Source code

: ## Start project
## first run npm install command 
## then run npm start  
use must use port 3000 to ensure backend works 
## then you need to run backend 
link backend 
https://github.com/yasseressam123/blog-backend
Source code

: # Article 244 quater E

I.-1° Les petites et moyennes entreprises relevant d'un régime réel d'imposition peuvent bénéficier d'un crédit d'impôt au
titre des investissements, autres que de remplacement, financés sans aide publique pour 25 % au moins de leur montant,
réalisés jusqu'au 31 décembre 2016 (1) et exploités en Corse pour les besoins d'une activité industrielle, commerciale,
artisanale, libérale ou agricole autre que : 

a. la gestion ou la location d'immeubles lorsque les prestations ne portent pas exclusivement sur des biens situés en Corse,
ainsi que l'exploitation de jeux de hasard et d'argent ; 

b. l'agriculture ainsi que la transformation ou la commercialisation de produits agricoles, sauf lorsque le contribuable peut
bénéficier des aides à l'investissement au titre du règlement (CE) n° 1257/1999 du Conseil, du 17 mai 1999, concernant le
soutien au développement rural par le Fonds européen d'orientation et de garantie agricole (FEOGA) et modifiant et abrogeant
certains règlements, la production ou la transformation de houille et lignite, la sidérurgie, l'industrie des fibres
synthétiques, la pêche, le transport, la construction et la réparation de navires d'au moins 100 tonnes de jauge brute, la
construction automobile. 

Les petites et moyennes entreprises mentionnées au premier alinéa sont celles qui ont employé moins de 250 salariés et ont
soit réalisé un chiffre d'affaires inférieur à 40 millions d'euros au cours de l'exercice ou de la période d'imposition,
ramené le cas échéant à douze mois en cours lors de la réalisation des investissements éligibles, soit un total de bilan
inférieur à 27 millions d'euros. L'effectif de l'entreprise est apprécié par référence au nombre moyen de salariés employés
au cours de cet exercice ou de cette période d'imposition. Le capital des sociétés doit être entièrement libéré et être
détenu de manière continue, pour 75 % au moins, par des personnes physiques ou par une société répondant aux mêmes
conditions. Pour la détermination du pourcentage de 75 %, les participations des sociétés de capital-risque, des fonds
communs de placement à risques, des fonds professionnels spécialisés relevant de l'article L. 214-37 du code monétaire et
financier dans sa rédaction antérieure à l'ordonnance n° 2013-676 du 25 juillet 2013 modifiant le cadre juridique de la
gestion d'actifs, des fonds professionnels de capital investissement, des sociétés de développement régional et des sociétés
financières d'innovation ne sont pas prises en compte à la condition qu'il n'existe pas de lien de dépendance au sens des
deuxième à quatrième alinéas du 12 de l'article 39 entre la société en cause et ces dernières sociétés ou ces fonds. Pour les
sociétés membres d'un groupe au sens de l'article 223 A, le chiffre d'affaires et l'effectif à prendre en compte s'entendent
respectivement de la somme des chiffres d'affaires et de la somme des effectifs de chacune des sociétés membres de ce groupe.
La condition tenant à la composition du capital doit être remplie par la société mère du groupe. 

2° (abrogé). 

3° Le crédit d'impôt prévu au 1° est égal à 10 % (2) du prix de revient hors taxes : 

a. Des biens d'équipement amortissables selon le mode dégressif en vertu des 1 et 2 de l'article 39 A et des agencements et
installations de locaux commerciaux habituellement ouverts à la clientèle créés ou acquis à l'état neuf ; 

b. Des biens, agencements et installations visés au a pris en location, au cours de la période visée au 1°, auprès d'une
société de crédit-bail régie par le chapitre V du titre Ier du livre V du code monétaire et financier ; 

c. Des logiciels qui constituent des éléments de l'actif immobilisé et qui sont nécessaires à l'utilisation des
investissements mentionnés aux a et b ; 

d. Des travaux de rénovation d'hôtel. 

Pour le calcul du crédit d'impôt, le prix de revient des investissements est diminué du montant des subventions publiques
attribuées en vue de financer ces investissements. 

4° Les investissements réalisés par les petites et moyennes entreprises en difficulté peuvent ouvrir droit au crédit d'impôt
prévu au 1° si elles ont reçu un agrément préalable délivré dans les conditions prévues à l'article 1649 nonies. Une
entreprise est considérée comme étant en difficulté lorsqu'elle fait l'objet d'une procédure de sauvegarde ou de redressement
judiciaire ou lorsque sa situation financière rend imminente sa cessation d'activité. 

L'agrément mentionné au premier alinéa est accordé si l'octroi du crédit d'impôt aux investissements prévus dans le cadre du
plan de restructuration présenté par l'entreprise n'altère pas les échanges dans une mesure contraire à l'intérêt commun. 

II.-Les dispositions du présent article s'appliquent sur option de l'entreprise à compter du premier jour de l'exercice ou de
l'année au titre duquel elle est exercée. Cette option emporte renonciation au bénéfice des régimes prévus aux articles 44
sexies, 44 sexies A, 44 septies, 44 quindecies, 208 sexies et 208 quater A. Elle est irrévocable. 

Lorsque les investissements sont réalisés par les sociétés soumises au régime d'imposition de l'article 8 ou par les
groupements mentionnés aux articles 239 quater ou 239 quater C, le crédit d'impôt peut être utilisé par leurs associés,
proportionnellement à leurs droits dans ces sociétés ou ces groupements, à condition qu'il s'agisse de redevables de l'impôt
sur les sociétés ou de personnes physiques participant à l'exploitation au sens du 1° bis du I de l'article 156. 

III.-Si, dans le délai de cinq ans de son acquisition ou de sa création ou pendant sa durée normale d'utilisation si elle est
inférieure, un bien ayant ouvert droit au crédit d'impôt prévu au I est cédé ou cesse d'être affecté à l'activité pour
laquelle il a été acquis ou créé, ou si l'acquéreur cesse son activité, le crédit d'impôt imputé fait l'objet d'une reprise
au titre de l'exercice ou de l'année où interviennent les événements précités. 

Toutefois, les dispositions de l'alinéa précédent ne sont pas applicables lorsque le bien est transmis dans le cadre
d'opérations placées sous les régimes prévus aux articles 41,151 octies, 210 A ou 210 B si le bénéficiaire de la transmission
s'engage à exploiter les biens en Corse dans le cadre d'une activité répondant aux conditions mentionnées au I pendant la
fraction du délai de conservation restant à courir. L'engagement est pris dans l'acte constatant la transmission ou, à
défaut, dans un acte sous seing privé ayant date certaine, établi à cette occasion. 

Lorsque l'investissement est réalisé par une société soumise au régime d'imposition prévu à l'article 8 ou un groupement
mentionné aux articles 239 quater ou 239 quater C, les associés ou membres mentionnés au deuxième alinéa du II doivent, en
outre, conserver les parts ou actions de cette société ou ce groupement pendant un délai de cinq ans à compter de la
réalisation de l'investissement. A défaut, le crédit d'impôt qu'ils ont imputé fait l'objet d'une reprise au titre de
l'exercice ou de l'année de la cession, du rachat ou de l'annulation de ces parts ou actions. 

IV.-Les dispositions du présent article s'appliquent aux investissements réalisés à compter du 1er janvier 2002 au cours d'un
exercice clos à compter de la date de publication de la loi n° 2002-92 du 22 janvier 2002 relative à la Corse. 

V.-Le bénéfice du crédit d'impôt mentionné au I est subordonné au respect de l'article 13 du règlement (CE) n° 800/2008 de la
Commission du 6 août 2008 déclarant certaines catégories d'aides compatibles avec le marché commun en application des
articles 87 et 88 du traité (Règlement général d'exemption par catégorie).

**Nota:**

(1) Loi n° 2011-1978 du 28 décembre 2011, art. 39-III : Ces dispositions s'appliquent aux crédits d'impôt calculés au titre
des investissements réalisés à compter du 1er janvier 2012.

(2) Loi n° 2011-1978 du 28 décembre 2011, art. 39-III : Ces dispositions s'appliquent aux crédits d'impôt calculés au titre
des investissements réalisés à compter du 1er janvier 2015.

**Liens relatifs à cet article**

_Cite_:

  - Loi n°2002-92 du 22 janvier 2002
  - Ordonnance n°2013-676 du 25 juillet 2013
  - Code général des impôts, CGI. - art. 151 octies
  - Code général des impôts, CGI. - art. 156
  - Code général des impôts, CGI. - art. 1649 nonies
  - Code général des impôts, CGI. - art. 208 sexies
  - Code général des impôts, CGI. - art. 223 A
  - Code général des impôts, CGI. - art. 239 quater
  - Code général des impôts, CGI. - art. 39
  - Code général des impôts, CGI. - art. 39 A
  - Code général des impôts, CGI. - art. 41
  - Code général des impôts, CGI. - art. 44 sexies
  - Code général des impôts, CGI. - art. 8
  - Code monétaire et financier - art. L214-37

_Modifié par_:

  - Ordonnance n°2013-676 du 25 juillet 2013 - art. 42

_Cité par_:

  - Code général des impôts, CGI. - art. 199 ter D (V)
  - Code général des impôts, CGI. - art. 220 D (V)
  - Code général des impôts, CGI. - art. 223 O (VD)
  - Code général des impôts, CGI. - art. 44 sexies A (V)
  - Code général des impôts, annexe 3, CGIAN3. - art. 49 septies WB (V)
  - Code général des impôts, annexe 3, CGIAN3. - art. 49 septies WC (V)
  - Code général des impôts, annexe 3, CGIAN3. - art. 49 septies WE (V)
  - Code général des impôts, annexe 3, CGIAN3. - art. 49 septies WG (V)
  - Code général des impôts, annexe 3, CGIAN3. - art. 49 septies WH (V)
────────────────────
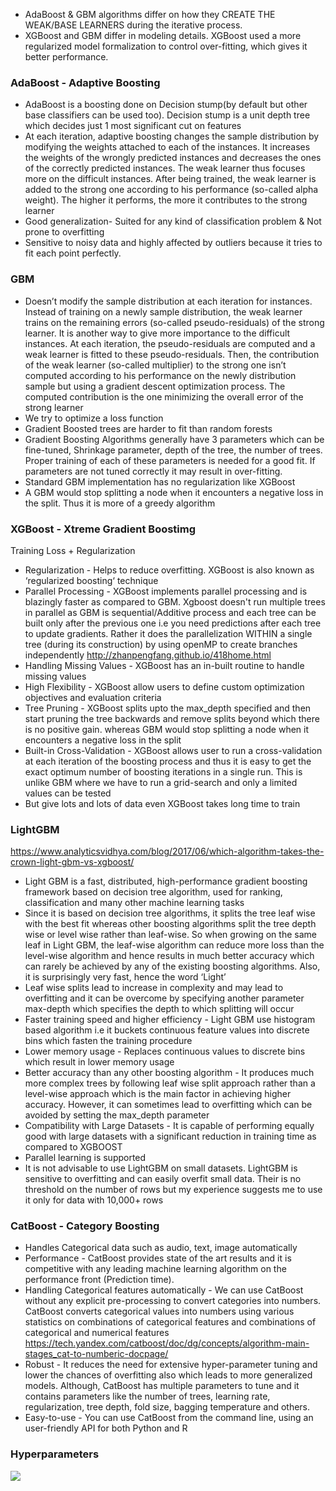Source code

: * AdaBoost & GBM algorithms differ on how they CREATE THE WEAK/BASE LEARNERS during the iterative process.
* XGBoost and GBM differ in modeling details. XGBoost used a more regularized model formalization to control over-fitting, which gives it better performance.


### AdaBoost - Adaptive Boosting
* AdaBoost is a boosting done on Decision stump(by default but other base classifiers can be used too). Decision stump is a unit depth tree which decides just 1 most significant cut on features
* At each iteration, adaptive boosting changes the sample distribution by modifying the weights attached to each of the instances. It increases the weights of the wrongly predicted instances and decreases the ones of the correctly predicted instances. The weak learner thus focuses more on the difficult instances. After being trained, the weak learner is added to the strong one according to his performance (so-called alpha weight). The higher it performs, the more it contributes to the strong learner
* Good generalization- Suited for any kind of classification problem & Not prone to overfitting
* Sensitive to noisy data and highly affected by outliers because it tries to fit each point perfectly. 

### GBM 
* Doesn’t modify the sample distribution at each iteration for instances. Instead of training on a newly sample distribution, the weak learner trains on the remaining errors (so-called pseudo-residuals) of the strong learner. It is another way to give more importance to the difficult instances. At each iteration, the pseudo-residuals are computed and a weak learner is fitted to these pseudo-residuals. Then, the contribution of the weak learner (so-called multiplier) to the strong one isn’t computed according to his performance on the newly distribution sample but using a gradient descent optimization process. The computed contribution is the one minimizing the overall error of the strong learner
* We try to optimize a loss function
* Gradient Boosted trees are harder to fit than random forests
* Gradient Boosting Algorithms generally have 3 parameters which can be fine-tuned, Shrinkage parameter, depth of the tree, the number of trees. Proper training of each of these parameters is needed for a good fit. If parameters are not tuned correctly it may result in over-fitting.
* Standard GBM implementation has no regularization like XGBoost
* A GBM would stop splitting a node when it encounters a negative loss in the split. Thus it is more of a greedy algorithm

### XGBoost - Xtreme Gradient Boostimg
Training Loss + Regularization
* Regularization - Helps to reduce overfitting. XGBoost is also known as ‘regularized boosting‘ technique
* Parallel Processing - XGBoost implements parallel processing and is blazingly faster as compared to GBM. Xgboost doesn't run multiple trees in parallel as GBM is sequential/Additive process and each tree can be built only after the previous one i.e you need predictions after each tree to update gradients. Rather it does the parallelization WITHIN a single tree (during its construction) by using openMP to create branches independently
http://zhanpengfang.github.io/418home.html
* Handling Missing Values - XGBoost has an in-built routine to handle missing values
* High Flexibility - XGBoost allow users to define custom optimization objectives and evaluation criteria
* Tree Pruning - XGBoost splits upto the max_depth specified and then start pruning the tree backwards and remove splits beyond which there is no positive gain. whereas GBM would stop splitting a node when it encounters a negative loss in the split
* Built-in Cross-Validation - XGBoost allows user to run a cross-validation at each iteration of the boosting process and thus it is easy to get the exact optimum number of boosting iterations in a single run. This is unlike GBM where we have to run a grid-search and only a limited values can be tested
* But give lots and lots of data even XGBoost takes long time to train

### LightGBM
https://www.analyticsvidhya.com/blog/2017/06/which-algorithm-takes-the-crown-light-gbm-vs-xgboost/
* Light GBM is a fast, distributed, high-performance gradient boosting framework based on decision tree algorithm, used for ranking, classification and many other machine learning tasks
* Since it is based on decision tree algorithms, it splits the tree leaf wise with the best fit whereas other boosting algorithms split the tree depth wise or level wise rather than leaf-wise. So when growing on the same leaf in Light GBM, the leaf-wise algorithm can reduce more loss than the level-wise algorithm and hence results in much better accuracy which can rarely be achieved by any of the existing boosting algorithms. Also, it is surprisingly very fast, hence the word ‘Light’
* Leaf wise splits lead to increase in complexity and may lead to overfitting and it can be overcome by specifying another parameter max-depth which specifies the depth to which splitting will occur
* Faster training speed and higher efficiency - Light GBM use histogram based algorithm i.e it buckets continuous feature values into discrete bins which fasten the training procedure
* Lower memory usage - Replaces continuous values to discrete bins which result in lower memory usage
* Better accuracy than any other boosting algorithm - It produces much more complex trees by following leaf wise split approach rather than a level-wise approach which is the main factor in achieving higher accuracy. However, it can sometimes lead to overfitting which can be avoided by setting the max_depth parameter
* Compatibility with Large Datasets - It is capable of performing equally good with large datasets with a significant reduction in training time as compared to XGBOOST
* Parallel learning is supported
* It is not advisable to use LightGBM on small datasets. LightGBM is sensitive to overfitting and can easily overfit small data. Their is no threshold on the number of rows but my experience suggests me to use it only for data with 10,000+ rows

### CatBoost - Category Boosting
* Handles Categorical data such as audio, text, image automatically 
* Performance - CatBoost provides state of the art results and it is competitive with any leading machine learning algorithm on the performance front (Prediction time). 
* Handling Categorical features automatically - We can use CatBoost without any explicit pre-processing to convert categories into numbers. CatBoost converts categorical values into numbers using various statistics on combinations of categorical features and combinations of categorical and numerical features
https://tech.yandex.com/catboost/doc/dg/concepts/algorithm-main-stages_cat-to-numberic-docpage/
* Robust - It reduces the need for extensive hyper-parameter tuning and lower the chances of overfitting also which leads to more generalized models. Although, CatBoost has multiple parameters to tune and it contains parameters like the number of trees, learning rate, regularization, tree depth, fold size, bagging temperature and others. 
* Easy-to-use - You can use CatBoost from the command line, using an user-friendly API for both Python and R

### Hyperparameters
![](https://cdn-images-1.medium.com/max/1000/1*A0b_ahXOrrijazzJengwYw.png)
────────────────────
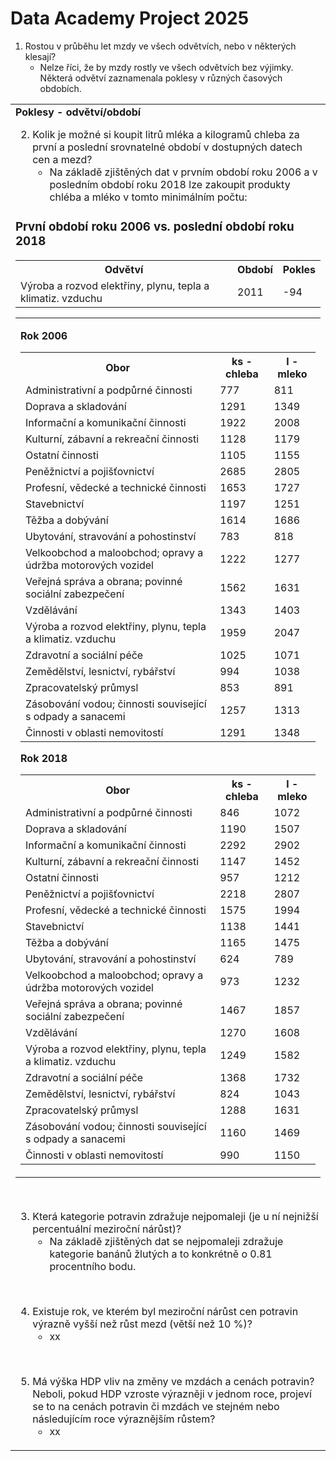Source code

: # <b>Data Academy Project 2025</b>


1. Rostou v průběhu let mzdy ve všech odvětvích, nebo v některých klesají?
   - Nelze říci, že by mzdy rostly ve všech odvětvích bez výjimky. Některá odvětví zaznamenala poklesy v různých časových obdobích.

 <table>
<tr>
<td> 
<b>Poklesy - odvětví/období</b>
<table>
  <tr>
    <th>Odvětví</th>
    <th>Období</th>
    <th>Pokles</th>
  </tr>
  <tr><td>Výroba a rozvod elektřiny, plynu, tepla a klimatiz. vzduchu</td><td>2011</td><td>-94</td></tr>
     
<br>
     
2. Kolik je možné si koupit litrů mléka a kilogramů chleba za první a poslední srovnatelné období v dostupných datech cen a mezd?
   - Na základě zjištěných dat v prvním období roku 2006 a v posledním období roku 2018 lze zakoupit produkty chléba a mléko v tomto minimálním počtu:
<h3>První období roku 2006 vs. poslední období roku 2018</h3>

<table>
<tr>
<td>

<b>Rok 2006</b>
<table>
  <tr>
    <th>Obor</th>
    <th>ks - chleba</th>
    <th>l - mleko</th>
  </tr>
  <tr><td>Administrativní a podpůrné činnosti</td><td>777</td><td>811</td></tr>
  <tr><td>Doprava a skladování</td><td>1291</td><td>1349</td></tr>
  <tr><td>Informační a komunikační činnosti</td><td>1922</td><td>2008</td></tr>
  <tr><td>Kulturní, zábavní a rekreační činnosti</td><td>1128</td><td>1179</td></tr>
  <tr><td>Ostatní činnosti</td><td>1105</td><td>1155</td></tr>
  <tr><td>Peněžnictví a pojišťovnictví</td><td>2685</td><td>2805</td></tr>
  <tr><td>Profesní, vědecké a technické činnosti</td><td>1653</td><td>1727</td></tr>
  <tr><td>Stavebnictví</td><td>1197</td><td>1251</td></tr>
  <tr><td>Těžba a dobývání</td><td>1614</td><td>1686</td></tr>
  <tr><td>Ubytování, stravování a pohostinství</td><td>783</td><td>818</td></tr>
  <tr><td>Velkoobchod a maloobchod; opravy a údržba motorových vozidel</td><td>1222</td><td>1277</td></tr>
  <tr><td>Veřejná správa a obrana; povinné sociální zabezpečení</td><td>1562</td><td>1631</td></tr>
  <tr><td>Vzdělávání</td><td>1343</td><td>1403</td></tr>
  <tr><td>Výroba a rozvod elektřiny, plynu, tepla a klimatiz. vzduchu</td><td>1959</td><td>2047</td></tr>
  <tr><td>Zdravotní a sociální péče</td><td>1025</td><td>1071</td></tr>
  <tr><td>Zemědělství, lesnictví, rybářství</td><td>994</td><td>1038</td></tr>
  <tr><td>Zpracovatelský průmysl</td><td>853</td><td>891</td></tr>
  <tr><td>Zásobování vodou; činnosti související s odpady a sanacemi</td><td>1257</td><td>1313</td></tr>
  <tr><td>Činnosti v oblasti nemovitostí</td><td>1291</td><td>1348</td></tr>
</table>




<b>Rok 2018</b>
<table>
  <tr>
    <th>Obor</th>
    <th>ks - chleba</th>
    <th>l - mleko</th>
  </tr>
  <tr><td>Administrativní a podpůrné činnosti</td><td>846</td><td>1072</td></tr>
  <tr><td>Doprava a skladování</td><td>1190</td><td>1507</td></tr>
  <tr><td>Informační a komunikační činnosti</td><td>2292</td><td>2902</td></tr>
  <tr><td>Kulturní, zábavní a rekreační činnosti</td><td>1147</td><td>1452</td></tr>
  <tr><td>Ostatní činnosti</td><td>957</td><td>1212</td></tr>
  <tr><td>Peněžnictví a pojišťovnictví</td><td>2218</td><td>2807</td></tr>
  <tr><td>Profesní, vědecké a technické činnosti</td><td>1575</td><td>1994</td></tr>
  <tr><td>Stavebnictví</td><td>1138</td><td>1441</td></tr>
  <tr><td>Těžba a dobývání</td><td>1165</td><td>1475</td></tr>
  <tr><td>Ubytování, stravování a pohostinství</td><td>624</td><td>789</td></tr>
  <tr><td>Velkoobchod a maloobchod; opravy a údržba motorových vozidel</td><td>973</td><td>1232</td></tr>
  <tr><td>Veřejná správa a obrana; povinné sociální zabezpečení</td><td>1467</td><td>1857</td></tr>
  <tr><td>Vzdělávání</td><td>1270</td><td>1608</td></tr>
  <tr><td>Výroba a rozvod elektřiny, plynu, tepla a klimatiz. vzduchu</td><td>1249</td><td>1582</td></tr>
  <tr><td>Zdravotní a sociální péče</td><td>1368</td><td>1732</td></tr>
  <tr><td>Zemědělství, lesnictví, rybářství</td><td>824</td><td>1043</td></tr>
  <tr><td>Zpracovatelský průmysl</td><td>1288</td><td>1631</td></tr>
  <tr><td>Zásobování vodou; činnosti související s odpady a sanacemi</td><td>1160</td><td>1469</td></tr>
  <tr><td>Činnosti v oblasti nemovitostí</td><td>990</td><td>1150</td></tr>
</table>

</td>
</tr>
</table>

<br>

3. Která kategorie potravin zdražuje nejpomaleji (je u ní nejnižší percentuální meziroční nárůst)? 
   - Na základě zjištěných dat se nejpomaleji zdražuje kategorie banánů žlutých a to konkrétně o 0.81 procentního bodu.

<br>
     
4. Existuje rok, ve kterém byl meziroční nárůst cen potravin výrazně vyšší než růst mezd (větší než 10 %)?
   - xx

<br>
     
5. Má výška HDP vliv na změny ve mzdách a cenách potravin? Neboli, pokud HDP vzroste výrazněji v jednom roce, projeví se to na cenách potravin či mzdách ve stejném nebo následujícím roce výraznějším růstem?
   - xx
────────────────────
→ WORK TASK: Return all lines above that mention the word "agrément".

→ OUTPUT:
prévu au 1° si elles ont reçu un agrément préalable délivré dans les conditions prévues à l'article 1649 nonies. Une
L'agrément mentionné au premier alinéa est accordé si l'octroi du crédit d'impôt aux investissements prévus dans le cadre du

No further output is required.